The other alliance is the one between the Left Front, now swollen to 15 parties, and the Congress. It was reported on Saturday that despite overrunning deadlines, the Congress and the Left are working to finalize a deal by 28 January, with meetings scheduled for 25 January and deadline day. There are a raft of problems attendant on arriving at a working understanding. First, Behrampore (Murshidabad district) Congress MP and Bengal Pradesh Congress Committee boss Adhir Ranjan Chowdhury, who is also the party’s leader in the Lok Sabha, has put on the table a demand for 130 constituencies of the 294 in Bengal. This is unrealistic not just because the Congress is now hemmed into Murshidabad and Malda and a few pockets in North Bengal, but also because conceding this demand would mean that the CPM would have to give up a substantial number of constituencies to the other constituents, especially their long-standing partners, the CPI, Forward Bloc and Revolutionary Socialist Party. It won’t work.
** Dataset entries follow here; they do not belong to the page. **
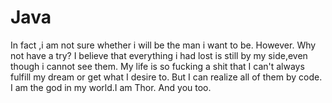 # Java
 In fact ,i am not sure whether i will be the man i want to be. However. Why not have a try? I believe that everything i had lost is still by my side,even though i cannot see them. My life is so fucking a shit that I can't always fulfill my dream or get what I desire to. But I can realize all of them by code. I am the god in my world.I am Thor. And you too.

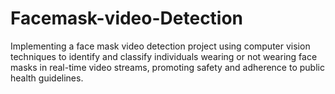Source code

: # Facemask-video-Detection
Implementing a face mask video detection project using computer vision techniques to identify and classify individuals wearing or not wearing face masks in real-time video streams, promoting safety and adherence to public health guidelines.
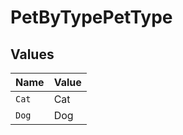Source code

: # PetByTypePetType


## Values

| Name  | Value |
| ----- | ----- |
| `Cat` | Cat   |
| `Dog` | Dog   |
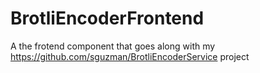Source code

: # BrotliEncoderFrontend
A the frotend component that goes along with my https://github.com/sguzman/BrotliEncoderService project
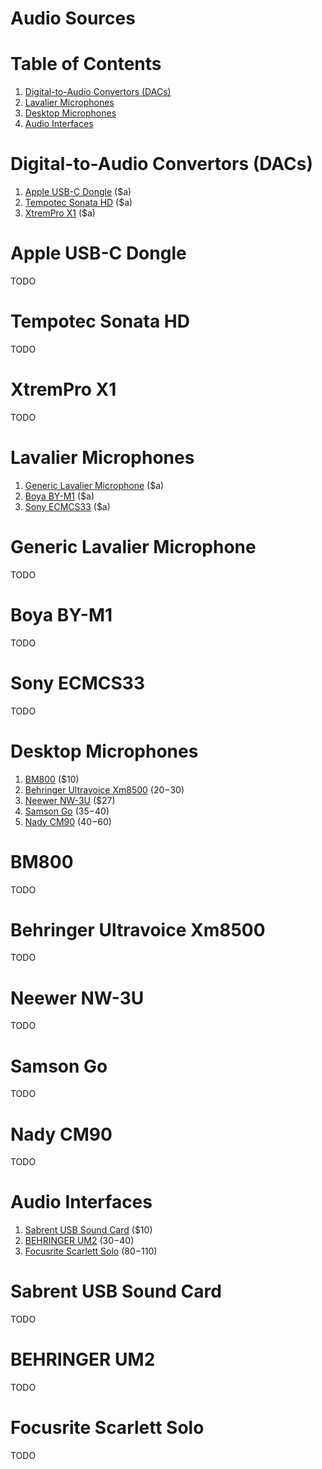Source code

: # Audio Sources

# Table of Contents
1. [Digital-to-Audio Convertors (DACs)](#digital-to-audio-convertors-(dacs))
2. [Lavalier Microphones](#lavalier-microphones)
3. [Desktop Microphones](#desktop-microphones)
4. [Audio Interfaces](#audio-interfaces)

# Digital-to-Audio Convertors (DACs)
1. [Apple USB-C Dongle](#apple-usb-c-dongle) ($a)
2. [Tempotec Sonata HD](#tempotec-sonata-hd) ($a)
3. [XtremPro X1](#xtrempro-x1) ($a)

# Apple USB-C Dongle
TODO

# Tempotec Sonata HD
TODO

# XtremPro X1
TODO

# Lavalier Microphones
1. [Generic Lavalier Microphone](#generic-lavalier-microphone) ($a)
2. [Boya BY-M1](#boya-by-m1) ($a)
3. [Sony ECMCS33](#sony-ecmcs33) ($a)

# Generic Lavalier Microphone
TODO

# Boya BY-M1
TODO

# Sony ECMCS33
TODO

# Desktop Microphones
1. [BM800](#bm800) ($10)
2. [Behringer Ultravoice Xm8500](#behringer-ultravoice-xm8500) ($20-$30)
3. [Neewer NW-3U](#neewer-nw-3u) ($27)
4. [Samson Go](#samson-go) ($35-$40)
5. [Nady CM90](#nady-cm90) ($40-$60)

# BM800
TODO

# Behringer Ultravoice Xm8500
TODO

# Neewer NW-3U
TODO

# Samson Go
TODO

# Nady CM90
TODO

# Audio Interfaces
1. [Sabrent USB Sound Card](#sabrent-usb-sound-card) ($10)
2. [BEHRINGER UM2](#behringer-um2) ($30-$40)
3. [Focusrite Scarlett Solo](#focusrite-scarlett-solo) ($80-$110)

# Sabrent USB Sound Card
TODO

# BEHRINGER UM2
TODO

# Focusrite Scarlett Solo
TODO

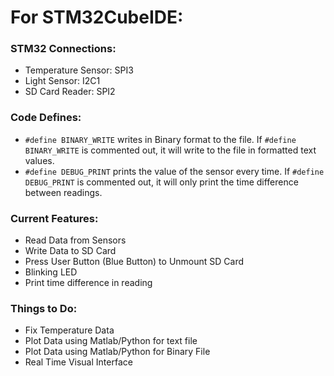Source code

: # For STM32CubeIDE:
### STM32 Connections:
- Temperature Sensor: SPI3
- Light Sensor: I2C1
- SD Card Reader: SPI2


### Code Defines:
- `#define BINARY_WRITE` writes in Binary format to the file. If `#define BINARY_WRITE` is commented out, it will write to the file in formatted text values.
- `#define DEBUG_PRINT` prints the value of the sensor every time. If `#define DEBUG_PRINT` is commented out, it will only print the time difference between readings. 

### Current Features:
- Read Data from Sensors
- Write Data to SD Card
- Press User Button (Blue Button) to Unmount SD Card
- Blinking LED
- Print time difference in reading

### Things to Do:
- Fix Temperature Data
- Plot Data using Matlab/Python for text file
- Plot Data using Matlab/Python for Binary File
- Real Time Visual Interface 
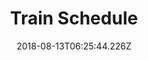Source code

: ---
title: Train Schedule
tags: [ Android ]
date: 2018-08-13T06:25:44.226Z
path: project/train-schedule
slug: train-schedule
cover: ./train-schedule.png
excerpt: 火车时刻表是一款可以根据车站和车次来查询火车运行时刻表的安卓应用。
---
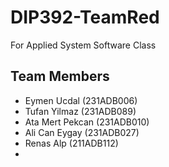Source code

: # DIP392-TeamRed
For Applied System Software Class

## Team Members
- Eymen Ucdal (231ADB006)
- Tufan Yilmaz (231ADB089)
- Ata Mert Pekcan (231ADB010)
- Ali Can Eygay (231ADB027)
- Renas Alp (211ADB112)
- 
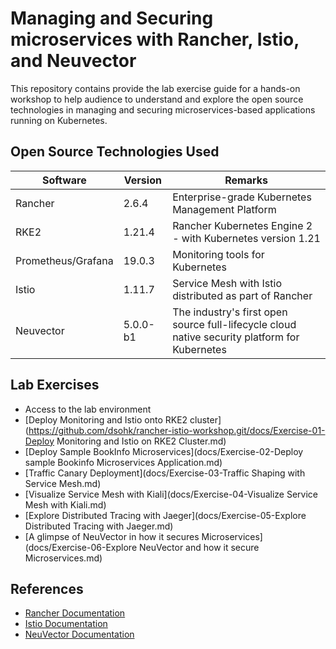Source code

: # Managing and Securing microservices with Rancher, Istio, and Neuvector

This repository contains provide the lab exercise guide for a hands-on workshop to help audience to understand and explore the open source technologies in managing and securing microservices-based applications running on Kubernetes.



## Open Source Technologies Used

| Software           | Version  | Remarks                                                      |
| ------------------ | -------- | ------------------------------------------------------------ |
| Rancher            | 2.6.4    | Enterprise-grade Kubernetes Management Platform              |
| RKE2               | 1.21.4   | Rancher Kubernetes Engine 2 - with Kubernetes version 1.21   |
| Prometheus/Grafana | 19.0.3   | Monitoring tools for Kubernetes                              |
| Istio              | 1.11.7   | Service Mesh with Istio distributed as part of Rancher       |
| Neuvector          | 5.0.0-b1 | The industry's first open source full-lifecycle cloud native security platform for Kubernetes |



## Lab Exercises

* Access to the lab environment
* [Deploy Monitoring and Istio onto RKE2 cluster](https://github.com/dsohk/rancher-istio-workshop.git/docs/Exercise-01-Deploy Monitoring and Istio on RKE2 Cluster.md)
* [Deploy Sample BookInfo Microservices](docs/Exercise-02-Deploy sample Bookinfo Microservices Application.md)
* [Traffic Canary Deployment](docs/Exercise-03-Traffic Shaping with Service Mesh.md)
* [Visualize Service Mesh with Kiali](docs/Exercise-04-Visualize Service Mesh with Kiali.md)
* [Explore Distributed Tracing with Jaeger](docs/Exercise-05-Explore Distributed Tracing with Jaeger.md)
* [A glimpse of NeuVector in how it secures Microservices](docs/Exercise-06-Explore NeuVector and how it secure Microservices.md)



## References

* [Rancher Documentation](https://rancher.com/docs/rancher/v2.6/en/)
* [Istio Documentation](https://istio.io/latest/docs/)
* [NeuVector Documentation](https://open-docs.neuvector.com/)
If it does – and the indications are that a realistic solution could be found – it won’t be good news for the BJP. The saffron party’s success in the 2019 Lok Sabha elections was premised on, among other things, savagely eating into the old Left Front vote. One reason it succeeded in doing that was that the CPM’s barely campaigned. In the 2014 Lok Sabha elections, the Left got almost 30 percent of the vote. In the 2019 elections, it got around 6.5 percent, thus losing almost 23 per cent of its vote. The BJP upped its share by almost exactly the same amount – 24 percent – from around 17 to almost 41 percent.
In an alliance consisting of the Congress, non-Left parties like the Nationalist Congress Party and the Rashtriya Janata Dal, and other Left parties who have, unlike the CPM, identified the BJP as the ‘real enemy’, like the CPI (ML), which outdid itself in the recent Bihar Assembly elections, sitting back and giving the BJP a pass will not be an option. So, if this alliance works out, the BJP will have to work much harder for its vote share.
Now, to return to Saturday’s events. Prime Minister Narendra Modi was in Kolkata to attend several functions to mark Bose’s birth anniversary. During the main one, held at Victoria Memorial, Mamata was supposed to speak before the prime minister. A section of the audience, drowned her out even before she began with chants of ‘Jai Shri Ram’. Mamata declined to make a speech. This was an own goal by the party for several reasons.
First, whichever way you slice it, this is now a party slogan. The occasion was one hosted by the Union government. Mixing the two was in bad taste. Second, it seems unclear from where the sloganeers came from. Media reports say that they weren’t official invitees, ‘but appeared to be those carrying passes distributed from the BJP party office’.
Whatever the truth of the matter, this was an own goal for historical and political reasons. Bose is one of the most revered political figures in Bengal. Even those barely acquainted with the history of the nationalist movement know that he took on Mohandas Gandhi and bested him – it’s a kind of badge of pride. (For the record, Bose contested for the Congress president’s post against Pattabhi Sitaramaiyya at the Tripuri Session in 1939 despite being advised not to by Gandhi and won). He was associated with the Congress Left and when he left the party he formed a party, the Forward Bloc, a left-of-centre party.
In any case, with the passage of years, Bose is regarded as being a critical part of Bengal’s political heritage. The crude attempt on Saturday by BJP enthusiasts to appropriate him for a project he had always been opposed to could backfire – like the desecration of Ishwar Chandra Vidyasagar’s bust during the 2019 elections.